> **What needs to be done**: Return only the number of lines in the entries below that hold the word "begin".

> **Information supplied**:
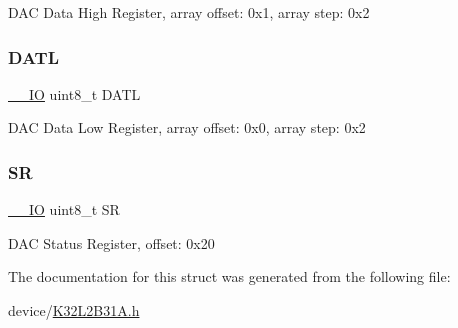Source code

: D\+AC Data High Register, array offset\+: 0x1, array step\+: 0x2 \mbox{\label{struct_d_a_c___type_a2727b3fe1ebf5d8aa026f51a4857e293}} 
\subsubsection{\texorpdfstring{DATL}{DATL}}
{\footnotesize\ttfamily \mbox{\hyperlink{core__cm0plus_8h_aec43007d9998a0a0e01faede4133d6be}{\+\_\+\+\_\+\+IO}} uint8\+\_\+t D\+A\+TL}

D\+AC Data Low Register, array offset\+: 0x0, array step\+: 0x2 \mbox{\label{struct_d_a_c___type_a5634132d0d636b9eac05627fe9e2b2f9}} 
\subsubsection{\texorpdfstring{SR}{SR}}
{\footnotesize\ttfamily \mbox{\hyperlink{core__cm0plus_8h_aec43007d9998a0a0e01faede4133d6be}{\+\_\+\+\_\+\+IO}} uint8\+\_\+t SR}

D\+AC Status Register, offset\+: 0x20 

The documentation for this struct was generated from the following file\+:\begin{DoxyCompactItemize}
\item 
device/\mbox{\hyperlink{_k32_l2_b31_a_8h}{K32\+L2\+B31\+A.\+h}}\end{DoxyCompactItemize}
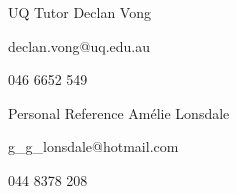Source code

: 


\begin{cventries}


\cventry
{UQ Tutor} %
{Declan Vong} %
{} %
{} %
{ %
\begin{cvitems}
\item declan.vong@uq.edu.au
\item 046 6652 549
\end{cvitems}
}


\cventry
{Personal Reference} %
{Amélie Lonsdale} %
{} %
{} %
{ %
\begin{cvitems}
\item g\_g\_lonsdale@hotmail.com
\item 044 8378 208
\end{cvitems}
}


\end{cventries}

> **Your response**: 4